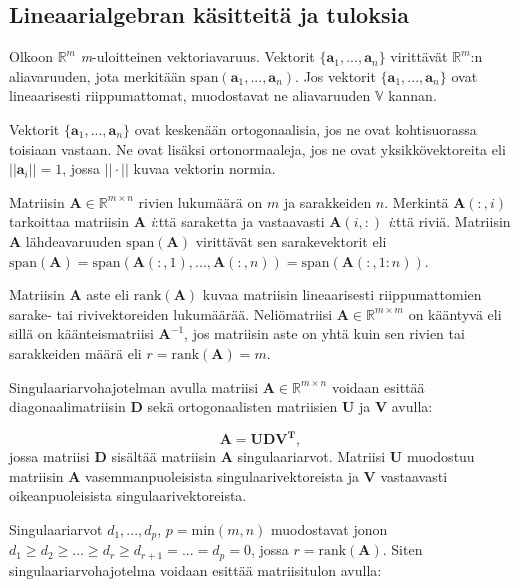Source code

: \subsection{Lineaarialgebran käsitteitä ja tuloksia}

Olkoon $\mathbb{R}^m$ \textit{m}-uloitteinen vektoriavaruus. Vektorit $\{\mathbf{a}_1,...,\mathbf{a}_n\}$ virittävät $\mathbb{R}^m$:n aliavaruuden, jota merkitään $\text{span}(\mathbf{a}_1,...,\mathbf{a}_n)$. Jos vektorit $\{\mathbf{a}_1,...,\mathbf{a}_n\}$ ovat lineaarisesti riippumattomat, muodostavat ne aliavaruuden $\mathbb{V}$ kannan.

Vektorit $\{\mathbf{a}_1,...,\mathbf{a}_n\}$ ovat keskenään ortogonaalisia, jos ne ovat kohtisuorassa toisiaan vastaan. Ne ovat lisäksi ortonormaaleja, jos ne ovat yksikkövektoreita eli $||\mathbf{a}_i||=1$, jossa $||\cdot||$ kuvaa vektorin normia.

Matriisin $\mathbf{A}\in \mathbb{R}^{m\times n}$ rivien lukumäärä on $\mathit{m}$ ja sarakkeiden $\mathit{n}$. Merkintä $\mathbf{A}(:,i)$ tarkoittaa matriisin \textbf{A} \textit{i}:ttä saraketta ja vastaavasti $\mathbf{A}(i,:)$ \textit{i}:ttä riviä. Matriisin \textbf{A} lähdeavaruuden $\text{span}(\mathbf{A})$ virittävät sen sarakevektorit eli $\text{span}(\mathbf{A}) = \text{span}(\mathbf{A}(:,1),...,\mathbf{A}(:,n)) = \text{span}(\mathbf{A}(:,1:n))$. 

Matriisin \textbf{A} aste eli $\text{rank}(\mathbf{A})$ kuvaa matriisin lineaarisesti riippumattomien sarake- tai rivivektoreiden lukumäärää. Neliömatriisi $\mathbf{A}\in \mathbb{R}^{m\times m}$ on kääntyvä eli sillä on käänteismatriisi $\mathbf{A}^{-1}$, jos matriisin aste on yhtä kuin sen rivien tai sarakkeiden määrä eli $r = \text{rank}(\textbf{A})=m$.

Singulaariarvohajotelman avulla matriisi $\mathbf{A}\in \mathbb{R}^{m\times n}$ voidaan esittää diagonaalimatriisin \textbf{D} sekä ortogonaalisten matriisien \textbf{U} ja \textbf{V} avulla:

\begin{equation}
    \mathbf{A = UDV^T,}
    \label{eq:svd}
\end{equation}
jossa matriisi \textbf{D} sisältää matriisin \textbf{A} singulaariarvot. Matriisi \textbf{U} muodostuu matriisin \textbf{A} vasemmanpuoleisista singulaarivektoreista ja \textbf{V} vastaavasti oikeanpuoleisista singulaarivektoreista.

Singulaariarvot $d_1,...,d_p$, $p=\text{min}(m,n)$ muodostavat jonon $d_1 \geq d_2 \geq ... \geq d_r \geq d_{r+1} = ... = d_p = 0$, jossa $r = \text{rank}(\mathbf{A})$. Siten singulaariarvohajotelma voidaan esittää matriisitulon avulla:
- - -
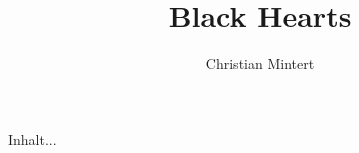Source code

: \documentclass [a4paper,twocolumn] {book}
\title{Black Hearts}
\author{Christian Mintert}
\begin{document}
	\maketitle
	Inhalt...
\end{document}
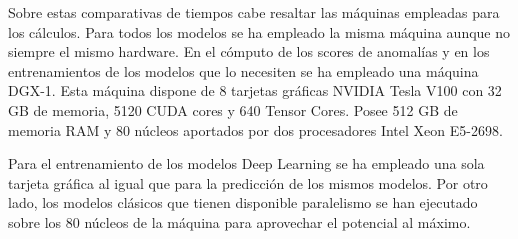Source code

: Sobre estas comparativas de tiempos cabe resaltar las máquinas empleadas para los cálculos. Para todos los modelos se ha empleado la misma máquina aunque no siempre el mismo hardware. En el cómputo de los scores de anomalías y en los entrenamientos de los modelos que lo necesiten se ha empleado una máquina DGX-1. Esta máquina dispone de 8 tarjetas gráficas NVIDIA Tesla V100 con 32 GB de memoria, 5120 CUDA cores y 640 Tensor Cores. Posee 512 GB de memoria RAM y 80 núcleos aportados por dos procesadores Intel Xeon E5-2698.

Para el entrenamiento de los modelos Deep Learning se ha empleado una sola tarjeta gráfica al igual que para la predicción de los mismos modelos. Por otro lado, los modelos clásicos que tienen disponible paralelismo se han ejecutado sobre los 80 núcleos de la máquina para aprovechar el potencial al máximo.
- - -
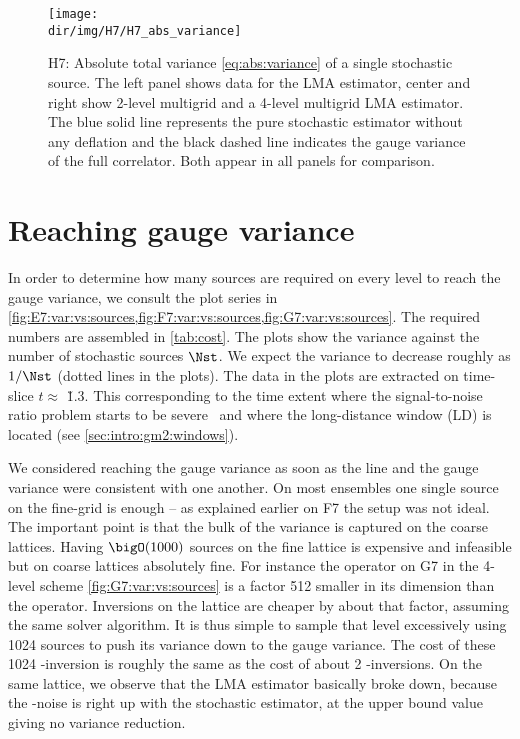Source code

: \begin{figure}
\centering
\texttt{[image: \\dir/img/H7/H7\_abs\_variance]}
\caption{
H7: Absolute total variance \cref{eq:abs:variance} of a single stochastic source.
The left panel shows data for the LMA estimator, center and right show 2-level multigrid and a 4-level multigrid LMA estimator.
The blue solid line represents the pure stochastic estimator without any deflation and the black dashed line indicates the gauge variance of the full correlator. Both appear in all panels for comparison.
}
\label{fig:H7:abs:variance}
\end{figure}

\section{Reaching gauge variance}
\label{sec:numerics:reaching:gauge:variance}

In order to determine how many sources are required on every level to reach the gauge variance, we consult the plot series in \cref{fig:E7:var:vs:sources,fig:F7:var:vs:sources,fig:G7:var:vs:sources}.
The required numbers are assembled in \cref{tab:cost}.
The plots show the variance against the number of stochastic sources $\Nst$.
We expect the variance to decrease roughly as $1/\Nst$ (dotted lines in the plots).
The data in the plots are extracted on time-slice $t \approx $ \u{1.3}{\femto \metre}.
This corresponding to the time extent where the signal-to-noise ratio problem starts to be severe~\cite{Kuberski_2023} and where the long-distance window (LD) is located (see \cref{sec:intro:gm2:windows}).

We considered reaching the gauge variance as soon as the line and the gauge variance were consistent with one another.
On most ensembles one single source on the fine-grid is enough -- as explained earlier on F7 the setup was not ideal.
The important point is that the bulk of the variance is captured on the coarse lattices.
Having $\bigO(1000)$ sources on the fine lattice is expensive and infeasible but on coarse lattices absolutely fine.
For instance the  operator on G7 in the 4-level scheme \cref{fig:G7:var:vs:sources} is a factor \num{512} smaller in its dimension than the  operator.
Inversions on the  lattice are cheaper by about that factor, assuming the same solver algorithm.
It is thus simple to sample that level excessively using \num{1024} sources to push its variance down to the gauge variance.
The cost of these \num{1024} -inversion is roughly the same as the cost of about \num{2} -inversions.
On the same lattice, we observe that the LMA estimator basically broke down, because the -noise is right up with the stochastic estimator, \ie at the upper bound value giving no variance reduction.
- - -
Exercise directions >> Copy every line of the entries above in which "about" occurs.

Response box >>
Inversions on the  lattice are cheaper by about that factor, assuming the same solver algorithm.
The cost of these \num{1024} -inversion is roughly the same as the cost of about \num{2} -inversions.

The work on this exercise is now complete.